Turkey’s Press Freedom Crisis

Appendix II: Government Responses

CPJ sought comment for this report from Prime Minister Recep Tayyip Erdoğan and Justice Minister Sadullah Ergin. The requests, made in writing by CPJ Europe and Central Asia Program Coordinator Nina Ognianova, elicited responses from Justice Minister Ergin and Namık Tan, Turkish ambassador to the United States. The prime minister did not respond directly. Here are the full texts of the government’s letters.

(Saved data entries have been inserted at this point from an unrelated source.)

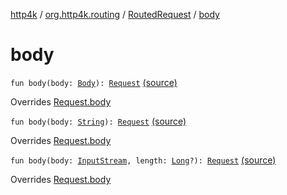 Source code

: [http4k](../../index.md) / [org.http4k.routing](../index.md) / [RoutedRequest](index.md) / [body](./body.md)

# body

`fun body(body: `[`Body`](../../org.http4k.core/-body/index.md)`): `[`Request`](../../org.http4k.core/-request/index.md) [(source)](https://github.com/http4k/http4k/blob/master/http4k-core/src/main/kotlin/org/http4k/routing/routing.kt#L128)

Overrides [Request.body](../../org.http4k.core/-request/body.md)


`fun body(body: `[`String`](https://kotlinlang.org/api/latest/jvm/stdlib/kotlin/-string/index.html)`): `[`Request`](../../org.http4k.core/-request/index.md) [(source)](https://github.com/http4k/http4k/blob/master/http4k-core/src/main/kotlin/org/http4k/routing/routing.kt#L130)

Overrides [Request.body](../../org.http4k.core/-request/body.md)


`fun body(body: `[`InputStream`](https://docs.oracle.com/javase/9/docs/api/java/io/InputStream.html)`, length: `[`Long`](https://kotlinlang.org/api/latest/jvm/stdlib/kotlin/-long/index.html)`?): `[`Request`](../../org.http4k.core/-request/index.md) [(source)](https://github.com/http4k/http4k/blob/master/http4k-core/src/main/kotlin/org/http4k/routing/routing.kt#L132)

Overrides [Request.body](../../org.http4k.core/-request/body.md)

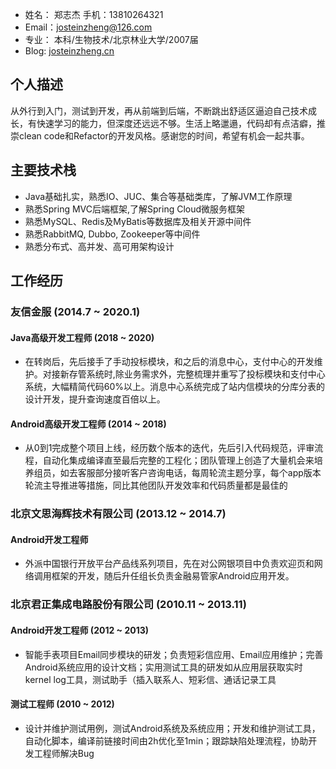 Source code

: - 姓名： 郑志杰 手机：13810264321
- Email：josteinzheng@126.com
- 专业： 本科/生物技术/北京林业大学/2007届
- Blog: [josteinzheng.cn](https://josteinzheng.cn)

## 个人描述
  从外行到入门，测试到开发，再从前端到后端，不断跳出舒适区逼迫自己技术成长，有快速学习的能力，但深度还远远不够。生活上略邋遢，代码却有点洁癖，推崇clean code和Refactor的开发风格。感谢您的时间，希望有机会一起共事。

## 主要技术栈
* Java基础扎实，熟悉IO、JUC、集合等基础类库，了解JVM工作原理
* 熟悉Spring MVC后端框架,了解Spring Cloud微服务框架
* 熟悉MySQL、Redis及MyBatis等数据库及相关开源中间件
* 熟悉RabbitMQ, Dubbo, Zookeeper等中间件
* 熟悉分布式、高并发、高可用架构设计

## 工作经历
### 友信金服 (2014.7 ~ 2020.1)
#### Java高级开发工程师 (2018 ~ 2020)
* 在转岗后，先后接手了手动投标模块，和之后的消息中心，支付中心的开发维护。对接新存管系统时,除业务需求外，完整梳理并重写了投标模块和支付中心系统，大幅精简代码60%以上。消息中心系统完成了站内信模块的分库分表的设计开发，提升查询速度百倍以上。

#### Android高级开发工程师 (2014 ~ 2018)
* 从0到1完成整个项目上线，经历数个版本的迭代，先后引入代码规范，评审流程，自动化集成编译直至最后完整的工程化；团队管理上创造了大量机会来培养组员，如去客服部分接听客户咨询电话，每周轮流主题分享，每个app版本轮流主导推进等措施，同比其他团队开发效率和代码质量都是最佳的

### 北京文思海辉技术有限公司  (2013.12 ~ 2014.7)
#### Android开发工程师
* 外派中国银行开放平台产品线系列项目，先在对公网银项目中负责欢迎页和网络调用框架的开发，随后升任组长负责金融易管家Android应用开发。

### 北京君正集成电路股份有限公司  (2010.11 ~ 2013.11)
#### Android开发工程师  (2012 ~ 2013)
* 智能手表项目Email同步模块的研发；负责短彩信应用、Email应用维护；完善Android系统应用的设计文档；实用测试工具的研发如从应用层获取实时kernel log工具，测试助手（插入联系人、短彩信、通话记录工具

#### 测试工程师  (2010 ~ 2012)
* 设计并维护测试用例，测试Android系统及系统应用；开发和维护测试工具，自动化脚本，编译前链接时间由2h优化至1min；跟踪缺陷处理流程，协助开发工程师解决Bug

From Justice Minister Sadullah Ergin

10 July 2012

Ms. Nina Ognianova                                
The Committee to Protect Journalists
Europe and Central Asia Program Coordinator

Dear Ms. Ognianova,

We are of the same opinion that the freedom of thought and expression is a fundamental source of legitimacy which provides the foundation of the present democratic systems. We also confirm the importance of the fact that press members, who play a key role in the establishment of a pluralist democratic society, carry on their professional activities freely and without concern.

The Turkish Government, which is determined to strengthen the liberal and democratic character of Turkey, holds a strong political will on the legal protection of fundamental rights and freedoms to the greatest extent. The acknowledgment of the prevalence of international conventions regarding the fundamental rights and freedoms over the national legislation, with the Constitutional amendment carried out in 2004, has been the most important reflection of this political will. Taking into consideration the difficulties and political resistance that may be faced in almost all countries, our reform efforts have continued in a sustainable way, except some periodic decelerations that could be considered reasonable.

Regretting that I will not be able to indicate all details in this short letter, I can only state that the Turkish Governments have been successful in materializing many reforms in the last decade to improve the democratic standards in Turkey. The reform packages which have consecutively been introduced have involved the measures to provide the effectiveness of the judicial functioning in Turkey on one hand and more powerful guarantees in respect of fundamental rights and freedoms on the other. By the 3rd Judicial Reform Package recently adopted by the Turkish Parliament, the suspension of cases and sentences regarding the offences committed by means of press was introduced; and the offences, which had been of particular concern to the press members, such as the attempt affecting the fair trial which had been subject to criticism and the violation of the confidentiality of investigation, were reconsidered and their elements were clarified. Many provisions of the Anti-Terror Law, particularly the one on the lifting of the measure to cease broadcasting, were again revised by this law. Also, the courts with special powers whose working procedures had created controversy and which had been subject to some fair criticism were reformed within this reform package.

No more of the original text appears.